PROBLEM STATEMENT =
Filter the records below and copy every line containing the word "Submitted".

(DATA EXCERPTS)

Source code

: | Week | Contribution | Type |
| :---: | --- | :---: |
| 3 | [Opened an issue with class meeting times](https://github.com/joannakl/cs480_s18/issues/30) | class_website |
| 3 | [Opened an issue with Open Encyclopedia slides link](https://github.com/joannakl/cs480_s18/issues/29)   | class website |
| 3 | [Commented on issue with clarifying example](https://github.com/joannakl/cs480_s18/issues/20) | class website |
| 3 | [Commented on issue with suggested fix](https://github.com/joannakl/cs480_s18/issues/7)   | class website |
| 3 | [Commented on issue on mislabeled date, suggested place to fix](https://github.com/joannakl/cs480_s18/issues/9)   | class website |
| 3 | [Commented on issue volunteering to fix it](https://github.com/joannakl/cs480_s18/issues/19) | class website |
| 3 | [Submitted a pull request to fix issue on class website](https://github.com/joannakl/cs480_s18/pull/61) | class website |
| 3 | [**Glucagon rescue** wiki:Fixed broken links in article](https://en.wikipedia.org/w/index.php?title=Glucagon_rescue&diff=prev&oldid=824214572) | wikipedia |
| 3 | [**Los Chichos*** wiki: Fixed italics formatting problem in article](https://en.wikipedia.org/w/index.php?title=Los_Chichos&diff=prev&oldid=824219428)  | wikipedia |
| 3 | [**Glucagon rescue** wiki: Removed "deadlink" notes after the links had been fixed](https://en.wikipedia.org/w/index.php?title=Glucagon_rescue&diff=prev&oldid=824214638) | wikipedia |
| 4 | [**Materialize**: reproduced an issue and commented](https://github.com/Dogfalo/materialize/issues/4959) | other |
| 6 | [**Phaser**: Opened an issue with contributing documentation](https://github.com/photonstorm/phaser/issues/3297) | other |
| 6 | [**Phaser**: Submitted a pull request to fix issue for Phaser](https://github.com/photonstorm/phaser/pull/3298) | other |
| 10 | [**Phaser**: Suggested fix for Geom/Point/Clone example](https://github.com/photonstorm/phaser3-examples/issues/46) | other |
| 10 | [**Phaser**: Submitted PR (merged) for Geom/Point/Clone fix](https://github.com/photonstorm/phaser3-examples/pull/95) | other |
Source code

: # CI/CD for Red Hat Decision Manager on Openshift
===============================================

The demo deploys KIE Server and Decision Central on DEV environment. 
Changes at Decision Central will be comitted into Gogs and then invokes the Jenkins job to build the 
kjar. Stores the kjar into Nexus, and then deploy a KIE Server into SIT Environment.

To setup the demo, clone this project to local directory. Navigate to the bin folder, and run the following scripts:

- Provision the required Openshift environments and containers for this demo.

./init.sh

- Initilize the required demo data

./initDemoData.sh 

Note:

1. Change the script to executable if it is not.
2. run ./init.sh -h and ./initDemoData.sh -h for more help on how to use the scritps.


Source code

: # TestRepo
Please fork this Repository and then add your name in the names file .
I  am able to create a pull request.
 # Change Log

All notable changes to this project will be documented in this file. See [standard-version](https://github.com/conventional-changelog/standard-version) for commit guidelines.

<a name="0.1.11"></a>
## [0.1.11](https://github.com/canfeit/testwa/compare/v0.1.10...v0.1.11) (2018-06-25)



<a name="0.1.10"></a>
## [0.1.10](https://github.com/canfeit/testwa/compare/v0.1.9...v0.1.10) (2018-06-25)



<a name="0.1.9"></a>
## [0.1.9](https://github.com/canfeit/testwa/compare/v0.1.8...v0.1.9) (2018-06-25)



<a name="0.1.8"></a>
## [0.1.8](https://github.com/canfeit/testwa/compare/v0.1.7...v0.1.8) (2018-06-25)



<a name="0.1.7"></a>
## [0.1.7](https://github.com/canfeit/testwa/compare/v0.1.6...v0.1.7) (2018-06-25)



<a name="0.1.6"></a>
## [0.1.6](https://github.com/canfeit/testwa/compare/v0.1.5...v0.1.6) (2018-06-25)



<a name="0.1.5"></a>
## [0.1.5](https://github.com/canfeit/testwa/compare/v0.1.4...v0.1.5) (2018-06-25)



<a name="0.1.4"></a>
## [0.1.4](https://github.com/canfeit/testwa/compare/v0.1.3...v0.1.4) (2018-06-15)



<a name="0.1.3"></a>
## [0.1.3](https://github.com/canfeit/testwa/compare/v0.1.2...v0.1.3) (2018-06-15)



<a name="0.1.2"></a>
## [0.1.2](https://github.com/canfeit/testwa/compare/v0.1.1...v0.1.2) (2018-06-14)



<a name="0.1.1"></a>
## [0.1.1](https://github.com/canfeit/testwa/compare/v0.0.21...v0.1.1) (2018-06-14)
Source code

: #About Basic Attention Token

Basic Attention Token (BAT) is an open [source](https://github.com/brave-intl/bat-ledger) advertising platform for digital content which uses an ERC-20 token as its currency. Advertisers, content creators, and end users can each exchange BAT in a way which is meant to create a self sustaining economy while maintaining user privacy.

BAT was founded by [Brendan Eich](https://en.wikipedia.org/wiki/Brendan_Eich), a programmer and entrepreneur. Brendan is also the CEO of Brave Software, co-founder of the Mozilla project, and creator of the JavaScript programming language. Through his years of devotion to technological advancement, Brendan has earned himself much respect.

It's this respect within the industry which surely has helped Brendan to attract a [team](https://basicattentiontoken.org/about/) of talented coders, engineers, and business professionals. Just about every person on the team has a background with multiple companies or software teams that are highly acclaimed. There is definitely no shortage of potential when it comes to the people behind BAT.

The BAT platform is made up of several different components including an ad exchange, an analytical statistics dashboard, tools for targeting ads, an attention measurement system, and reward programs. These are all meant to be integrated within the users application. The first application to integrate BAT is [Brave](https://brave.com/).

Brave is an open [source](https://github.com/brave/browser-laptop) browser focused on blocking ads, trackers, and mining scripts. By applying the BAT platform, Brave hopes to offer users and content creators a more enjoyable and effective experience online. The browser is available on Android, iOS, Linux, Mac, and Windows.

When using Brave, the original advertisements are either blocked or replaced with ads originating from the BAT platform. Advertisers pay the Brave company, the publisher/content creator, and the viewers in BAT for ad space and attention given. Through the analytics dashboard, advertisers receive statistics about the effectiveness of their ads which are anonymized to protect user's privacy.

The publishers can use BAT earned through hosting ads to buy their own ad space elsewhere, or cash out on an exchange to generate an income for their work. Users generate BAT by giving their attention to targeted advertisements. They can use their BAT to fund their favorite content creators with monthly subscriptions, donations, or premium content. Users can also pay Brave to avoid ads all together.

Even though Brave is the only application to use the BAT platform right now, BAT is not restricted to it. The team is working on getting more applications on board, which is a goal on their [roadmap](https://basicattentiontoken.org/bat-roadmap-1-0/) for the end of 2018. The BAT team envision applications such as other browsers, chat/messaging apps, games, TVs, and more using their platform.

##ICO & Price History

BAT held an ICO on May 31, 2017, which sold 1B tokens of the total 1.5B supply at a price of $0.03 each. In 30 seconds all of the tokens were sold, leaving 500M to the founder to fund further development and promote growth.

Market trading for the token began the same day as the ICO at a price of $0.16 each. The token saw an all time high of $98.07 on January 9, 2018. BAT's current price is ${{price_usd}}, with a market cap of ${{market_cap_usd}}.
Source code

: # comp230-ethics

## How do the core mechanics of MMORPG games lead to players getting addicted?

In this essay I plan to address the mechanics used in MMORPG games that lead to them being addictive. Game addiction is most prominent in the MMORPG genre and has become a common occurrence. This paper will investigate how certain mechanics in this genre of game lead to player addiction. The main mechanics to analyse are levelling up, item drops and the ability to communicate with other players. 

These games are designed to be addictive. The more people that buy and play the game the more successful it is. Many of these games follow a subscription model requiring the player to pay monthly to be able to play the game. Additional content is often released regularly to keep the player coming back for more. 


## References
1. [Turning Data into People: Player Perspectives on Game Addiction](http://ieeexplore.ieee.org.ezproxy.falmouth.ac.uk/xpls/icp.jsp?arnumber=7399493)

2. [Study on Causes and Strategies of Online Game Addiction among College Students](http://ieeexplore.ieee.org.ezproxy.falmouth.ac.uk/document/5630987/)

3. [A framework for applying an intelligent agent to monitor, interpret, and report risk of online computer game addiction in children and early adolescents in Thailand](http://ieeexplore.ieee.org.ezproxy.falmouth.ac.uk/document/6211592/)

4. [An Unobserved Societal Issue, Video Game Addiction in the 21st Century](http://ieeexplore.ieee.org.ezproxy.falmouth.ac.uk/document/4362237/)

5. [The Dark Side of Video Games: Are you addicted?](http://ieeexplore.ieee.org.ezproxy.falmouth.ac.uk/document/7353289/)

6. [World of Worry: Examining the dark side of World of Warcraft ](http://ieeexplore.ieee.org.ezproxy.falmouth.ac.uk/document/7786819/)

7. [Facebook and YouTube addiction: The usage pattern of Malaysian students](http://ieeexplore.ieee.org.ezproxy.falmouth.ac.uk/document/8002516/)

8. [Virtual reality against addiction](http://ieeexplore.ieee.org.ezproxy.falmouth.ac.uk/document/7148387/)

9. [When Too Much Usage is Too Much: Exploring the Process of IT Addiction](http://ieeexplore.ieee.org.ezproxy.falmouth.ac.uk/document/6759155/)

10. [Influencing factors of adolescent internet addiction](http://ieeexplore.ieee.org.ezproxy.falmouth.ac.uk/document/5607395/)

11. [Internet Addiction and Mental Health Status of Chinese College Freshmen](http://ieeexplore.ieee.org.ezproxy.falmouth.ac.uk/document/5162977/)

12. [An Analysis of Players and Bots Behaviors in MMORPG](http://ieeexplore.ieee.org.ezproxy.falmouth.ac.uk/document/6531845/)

(End DATA EXCERPTS)

TASK RESULT =
| 3 | [Submitted a pull request to fix issue on class website](https://github.com/joannakl/cs480_s18/pull/61) | class website |
| 6 | [**Phaser**: Submitted a pull request to fix issue for Phaser](https://github.com/photonstorm/phaser/pull/3298) | other |
| 10 | [**Phaser**: Submitted PR (merged) for Geom/Point/Clone fix](https://github.com/photonstorm/phaser3-examples/pull/95) | other |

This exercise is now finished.